REQUIRED WORK — Your answer must consist of one number: how many lines in the records contain "prazo".

AVAILABLE RECORDS —
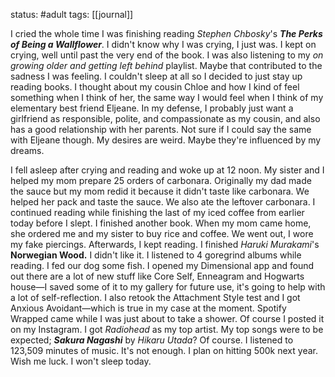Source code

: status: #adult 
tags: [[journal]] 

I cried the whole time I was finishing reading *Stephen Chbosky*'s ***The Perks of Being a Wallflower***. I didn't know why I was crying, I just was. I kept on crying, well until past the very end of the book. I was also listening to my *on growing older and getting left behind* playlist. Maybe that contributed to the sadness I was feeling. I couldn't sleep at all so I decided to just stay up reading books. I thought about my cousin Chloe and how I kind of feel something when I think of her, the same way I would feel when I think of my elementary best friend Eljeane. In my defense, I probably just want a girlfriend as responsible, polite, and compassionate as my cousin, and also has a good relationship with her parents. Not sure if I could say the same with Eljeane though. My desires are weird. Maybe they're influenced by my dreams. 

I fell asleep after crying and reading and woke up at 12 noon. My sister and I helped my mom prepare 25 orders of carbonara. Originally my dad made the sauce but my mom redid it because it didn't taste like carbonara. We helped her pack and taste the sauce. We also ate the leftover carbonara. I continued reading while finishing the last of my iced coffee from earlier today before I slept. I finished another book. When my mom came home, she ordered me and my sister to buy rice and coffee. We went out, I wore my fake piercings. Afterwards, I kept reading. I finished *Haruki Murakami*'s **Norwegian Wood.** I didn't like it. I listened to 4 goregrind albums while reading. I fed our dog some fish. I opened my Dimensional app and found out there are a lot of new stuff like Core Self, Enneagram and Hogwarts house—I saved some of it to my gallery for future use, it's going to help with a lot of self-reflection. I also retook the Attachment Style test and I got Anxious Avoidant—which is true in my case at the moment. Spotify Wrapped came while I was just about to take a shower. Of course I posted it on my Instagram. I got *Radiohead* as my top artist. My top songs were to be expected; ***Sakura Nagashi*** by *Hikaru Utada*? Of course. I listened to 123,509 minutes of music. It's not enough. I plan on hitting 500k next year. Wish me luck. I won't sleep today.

--

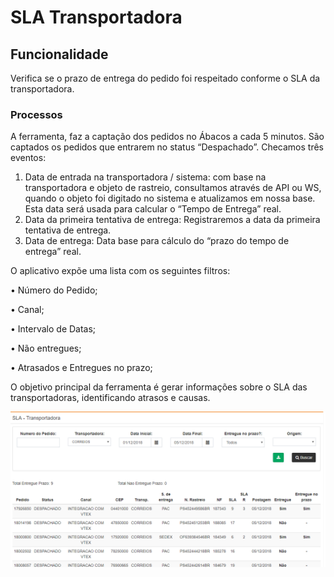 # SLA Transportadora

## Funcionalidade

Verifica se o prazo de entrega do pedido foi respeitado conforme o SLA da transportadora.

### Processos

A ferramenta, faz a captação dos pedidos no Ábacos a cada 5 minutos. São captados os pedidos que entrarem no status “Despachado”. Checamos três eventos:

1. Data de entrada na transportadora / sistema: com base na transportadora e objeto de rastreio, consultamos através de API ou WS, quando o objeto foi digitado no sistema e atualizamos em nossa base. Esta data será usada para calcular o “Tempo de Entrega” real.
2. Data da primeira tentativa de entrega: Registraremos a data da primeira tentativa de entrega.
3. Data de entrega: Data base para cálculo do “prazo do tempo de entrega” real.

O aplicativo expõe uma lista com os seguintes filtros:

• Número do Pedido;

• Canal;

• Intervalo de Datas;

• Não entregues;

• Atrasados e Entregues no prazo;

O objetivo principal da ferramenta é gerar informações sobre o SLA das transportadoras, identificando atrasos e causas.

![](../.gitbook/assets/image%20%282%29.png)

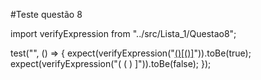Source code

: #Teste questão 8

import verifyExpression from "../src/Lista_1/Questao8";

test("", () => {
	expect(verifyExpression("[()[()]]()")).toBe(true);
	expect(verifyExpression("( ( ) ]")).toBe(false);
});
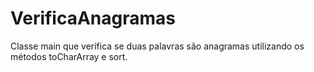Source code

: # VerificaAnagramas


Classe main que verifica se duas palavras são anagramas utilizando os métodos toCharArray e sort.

OUTPUT FOR THIS EXERCISE — 3